Exercise instructions
Counting only lines below that contain the string "rubyonrails", give the total as a single number.

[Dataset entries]
────────────────────────────────────────
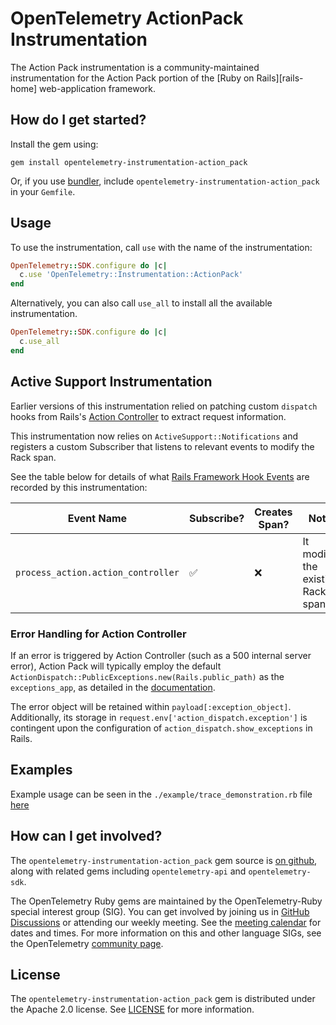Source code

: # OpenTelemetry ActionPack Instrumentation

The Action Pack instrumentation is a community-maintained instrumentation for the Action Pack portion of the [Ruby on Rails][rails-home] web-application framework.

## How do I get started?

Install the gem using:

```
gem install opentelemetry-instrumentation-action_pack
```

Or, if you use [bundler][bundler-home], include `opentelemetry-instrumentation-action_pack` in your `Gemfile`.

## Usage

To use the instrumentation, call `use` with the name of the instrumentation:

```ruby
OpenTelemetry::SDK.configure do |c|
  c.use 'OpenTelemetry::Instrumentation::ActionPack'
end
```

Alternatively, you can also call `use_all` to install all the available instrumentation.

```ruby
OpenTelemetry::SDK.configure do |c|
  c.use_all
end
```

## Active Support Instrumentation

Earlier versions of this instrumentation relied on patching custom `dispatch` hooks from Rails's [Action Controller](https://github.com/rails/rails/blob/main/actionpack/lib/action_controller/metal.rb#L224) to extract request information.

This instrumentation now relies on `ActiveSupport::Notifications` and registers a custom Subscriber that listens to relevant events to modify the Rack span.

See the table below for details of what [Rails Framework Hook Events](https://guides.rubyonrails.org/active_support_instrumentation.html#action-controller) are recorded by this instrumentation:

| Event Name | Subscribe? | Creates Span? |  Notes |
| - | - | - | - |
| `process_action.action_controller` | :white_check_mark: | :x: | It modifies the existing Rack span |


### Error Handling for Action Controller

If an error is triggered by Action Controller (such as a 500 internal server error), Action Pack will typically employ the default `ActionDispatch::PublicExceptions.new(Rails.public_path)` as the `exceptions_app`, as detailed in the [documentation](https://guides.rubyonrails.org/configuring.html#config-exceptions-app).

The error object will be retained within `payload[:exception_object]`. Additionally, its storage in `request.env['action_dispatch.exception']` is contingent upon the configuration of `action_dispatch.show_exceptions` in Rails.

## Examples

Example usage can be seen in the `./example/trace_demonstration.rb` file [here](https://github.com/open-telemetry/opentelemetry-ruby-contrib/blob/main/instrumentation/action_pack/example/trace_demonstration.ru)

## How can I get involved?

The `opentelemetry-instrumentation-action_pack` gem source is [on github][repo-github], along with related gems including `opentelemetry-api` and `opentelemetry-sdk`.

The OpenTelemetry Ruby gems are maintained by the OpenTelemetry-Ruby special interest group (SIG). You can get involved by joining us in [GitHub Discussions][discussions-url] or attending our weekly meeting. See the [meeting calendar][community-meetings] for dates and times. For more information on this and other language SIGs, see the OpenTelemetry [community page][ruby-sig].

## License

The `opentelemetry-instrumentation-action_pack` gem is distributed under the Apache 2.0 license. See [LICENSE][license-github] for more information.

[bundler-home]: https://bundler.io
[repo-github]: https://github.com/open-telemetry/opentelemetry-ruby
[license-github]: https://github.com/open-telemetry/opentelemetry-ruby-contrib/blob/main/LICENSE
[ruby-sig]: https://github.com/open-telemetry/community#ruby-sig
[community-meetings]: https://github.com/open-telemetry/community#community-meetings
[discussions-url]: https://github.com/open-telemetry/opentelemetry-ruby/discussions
────────────────────────────────────────
Completed exercise
2